Scan the entries for lines with the word "made", then copy those lines.

(Collected data)
________________________

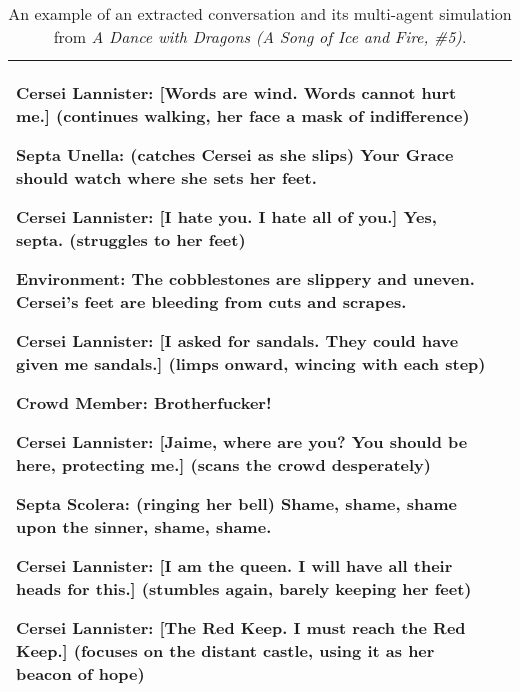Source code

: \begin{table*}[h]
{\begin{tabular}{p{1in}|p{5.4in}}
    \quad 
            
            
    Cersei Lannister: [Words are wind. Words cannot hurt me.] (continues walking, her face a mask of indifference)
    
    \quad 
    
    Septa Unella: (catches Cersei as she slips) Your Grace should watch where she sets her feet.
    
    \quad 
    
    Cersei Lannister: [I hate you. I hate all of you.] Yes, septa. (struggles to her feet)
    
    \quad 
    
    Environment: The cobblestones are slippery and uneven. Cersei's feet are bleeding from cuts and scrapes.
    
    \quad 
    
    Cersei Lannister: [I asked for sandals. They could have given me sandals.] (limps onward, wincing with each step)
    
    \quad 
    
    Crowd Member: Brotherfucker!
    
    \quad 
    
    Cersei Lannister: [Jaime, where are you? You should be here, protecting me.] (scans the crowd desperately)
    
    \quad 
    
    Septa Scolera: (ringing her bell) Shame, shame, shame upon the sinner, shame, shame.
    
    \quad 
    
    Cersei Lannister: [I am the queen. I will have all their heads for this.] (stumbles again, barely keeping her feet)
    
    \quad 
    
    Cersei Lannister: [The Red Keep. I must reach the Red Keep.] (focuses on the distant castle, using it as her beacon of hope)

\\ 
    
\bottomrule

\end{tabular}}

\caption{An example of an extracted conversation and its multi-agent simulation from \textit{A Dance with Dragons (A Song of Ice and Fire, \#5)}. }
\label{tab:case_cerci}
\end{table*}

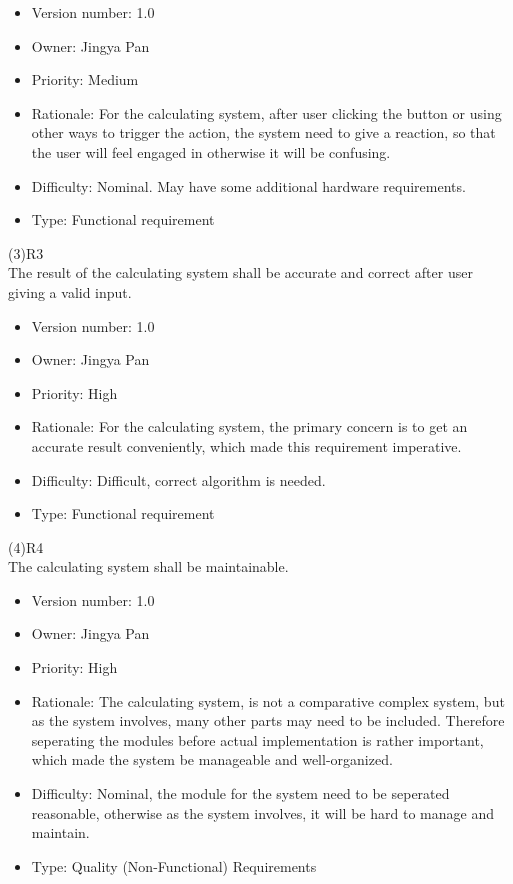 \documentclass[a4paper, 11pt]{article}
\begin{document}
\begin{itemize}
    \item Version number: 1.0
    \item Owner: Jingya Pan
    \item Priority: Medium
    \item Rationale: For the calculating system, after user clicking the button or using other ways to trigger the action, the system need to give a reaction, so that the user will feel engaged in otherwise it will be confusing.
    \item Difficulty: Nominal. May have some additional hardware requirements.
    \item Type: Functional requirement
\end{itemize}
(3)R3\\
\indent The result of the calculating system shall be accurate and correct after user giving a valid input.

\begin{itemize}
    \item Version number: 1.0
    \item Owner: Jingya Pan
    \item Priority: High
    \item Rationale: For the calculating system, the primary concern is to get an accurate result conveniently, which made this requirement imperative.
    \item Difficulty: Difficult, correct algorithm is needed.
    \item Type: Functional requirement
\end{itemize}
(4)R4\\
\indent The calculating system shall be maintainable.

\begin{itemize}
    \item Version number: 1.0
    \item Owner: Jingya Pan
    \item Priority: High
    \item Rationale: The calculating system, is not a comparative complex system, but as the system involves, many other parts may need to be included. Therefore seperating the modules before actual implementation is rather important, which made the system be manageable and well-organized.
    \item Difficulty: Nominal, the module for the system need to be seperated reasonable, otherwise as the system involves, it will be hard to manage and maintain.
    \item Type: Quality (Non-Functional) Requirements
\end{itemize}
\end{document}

________________________

EXERCISE RESPONSE:
    \item Rationale: For the calculating system, the primary concern is to get an accurate result conveniently, which made this requirement imperative.
    \item Rationale: The calculating system, is not a comparative complex system, but as the system involves, many other parts may need to be included. Therefore seperating the modules before actual implementation is rather important, which made the system be manageable and well-organized.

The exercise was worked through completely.